§ **Provided records**
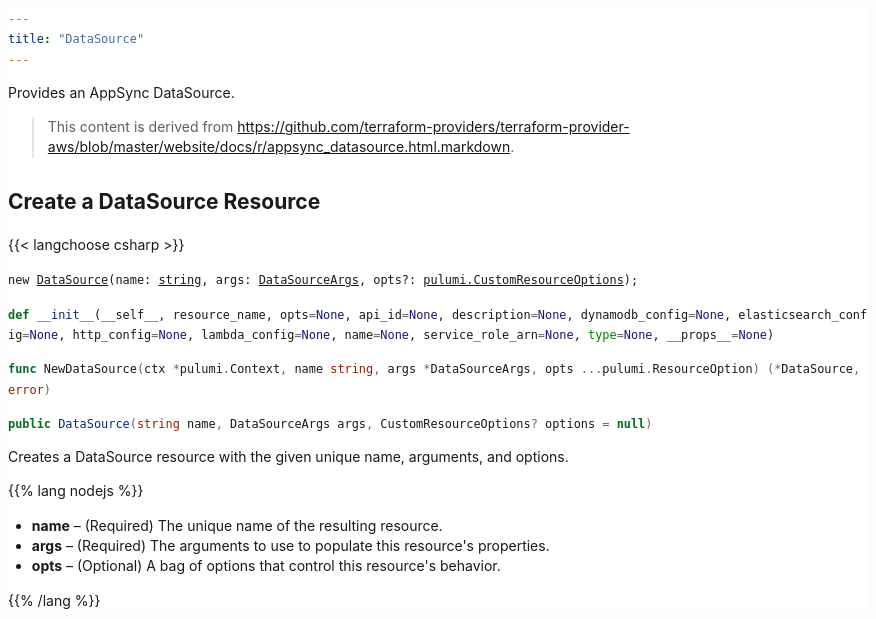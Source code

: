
 ```yaml
---
title: "DataSource"
---
```





<style>
  table td p { margin-top: 0; margin-bottom: 0; }
</style>

Provides an AppSync DataSource.

> This content is derived from https://github.com/terraform-providers/terraform-provider-aws/blob/master/website/docs/r/appsync_datasource.html.markdown.


## Create a DataSource Resource

{{< langchoose csharp >}}

<div class="highlight"><pre class="chroma"><code class="language-typescript" data-lang="typescript"><span class="k">new</span> <span class="nx"><a href=/docs/reference/pkg/nodejs/pulumi/aws/s3/#DataSource>DataSource</a></span><span class="p">(</span><span class="nx">name</span>: <span class="kt"><a href=https://developer.mozilla.org/en-US/docs/Web/JavaScript/Reference/Global_Objects/String>string</a></span><span class="p">,</span> <span class="nx">args</span>: <span class="kt"><a href=/docs/reference/pkg/nodejs/pulumi/aws/s3/#DataSourceArgs>DataSourceArgs</a></span><span class="p">,</span> <span class="nx">opts?</span>: <span class="kt"><a href=/docs/reference/pkg/nodejs/pulumi/pulumi/#CustomResourceOptions>pulumi.CustomResourceOptions</a></span><span class="p">);</span></code></pre></div>

```python
def __init__(__self__, resource_name, opts=None, api_id=None, description=None, dynamodb_config=None, elasticsearch_config=None, http_config=None, lambda_config=None, name=None, service_role_arn=None, type=None, __props__=None)
```

```go
func NewDataSource(ctx *pulumi.Context, name string, args *DataSourceArgs, opts ...pulumi.ResourceOption) (*DataSource, error)

```

```csharp
public DataSource(string name, DataSourceArgs args, CustomResourceOptions? options = null)

```

Creates a DataSource resource with the given unique name, arguments, and options.

{{% lang nodejs %}}
<ul class="pl-10">
    <li><strong>name</strong> &ndash; (Required) The unique name of the resulting resource.</li>
    <li><strong>args</strong> &ndash; (Required) The arguments to use to populate this resource's properties.</li>
    <li><strong>opts</strong> &ndash; (Optional) A bag of options that control this resource's behavior.</li>
</ul>
{{% /lang %}}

§ **What is required**
Word for word, print every record, and leave out any picture.

§ **Answer below**
Source code

:
 ```yaml
---
title: "DataSource"
---
```





<style>
  table td p { margin-top: 0; margin-bottom: 0; }
</style>

Provides an AppSync DataSource.

> This content is derived from https://github.com/terraform-providers/terraform-provider-aws/blob/master/website/docs/r/appsync_datasource.html.markdown.


## Create a DataSource Resource

{{< langchoose csharp >}}

<div class="highlight"><pre class="chroma"><code class="language-typescript" data-lang="typescript"><span class="k">new</span> <span class="nx"><a href=/docs/reference/pkg/nodejs/pulumi/aws/s3/#DataSource>DataSource</a></span><span class="p">(</span><span class="nx">name</span>: <span class="kt"><a href=https://developer.mozilla.org/en-US/docs/Web/JavaScript/Reference/Global_Objects/String>string</a></span><span class="p">,</span> <span class="nx">args</span>: <span class="kt"><a href=/docs/reference/pkg/nodejs/pulumi/aws/s3/#DataSourceArgs>DataSourceArgs</a></span><span class="p">,</span> <span class="nx">opts?</span>: <span class="kt"><a href=/docs/reference/pkg/nodejs/pulumi/pulumi/#CustomResourceOptions>pulumi.CustomResourceOptions</a></span><span class="p">);</span></code></pre></div>

```python
def __init__(__self__, resource_name, opts=None, api_id=None, description=None, dynamodb_config=None, elasticsearch_config=None, http_config=None, lambda_config=None, name=None, service_role_arn=None, type=None, __props__=None)
```

```go
func NewDataSource(ctx *pulumi.Context, name string, args *DataSourceArgs, opts ...pulumi.ResourceOption) (*DataSource, error)

```

```csharp
public DataSource(string name, DataSourceArgs args, CustomResourceOptions? options = null)

```

Creates a DataSource resource with the given unique name, arguments, and options.

{{% lang nodejs %}}
<ul class="pl-10">
    <li><strong>name</strong> &ndash; (Required) The unique name of the resulting resource.</li>
    <li><strong>args</strong> &ndash; (Required) The arguments to use to populate this resource's properties.</li>
    <li><strong>opts</strong> &ndash; (Optional) A bag of options that control this resource's behavior.</li>
</ul>
{{% /lang %}}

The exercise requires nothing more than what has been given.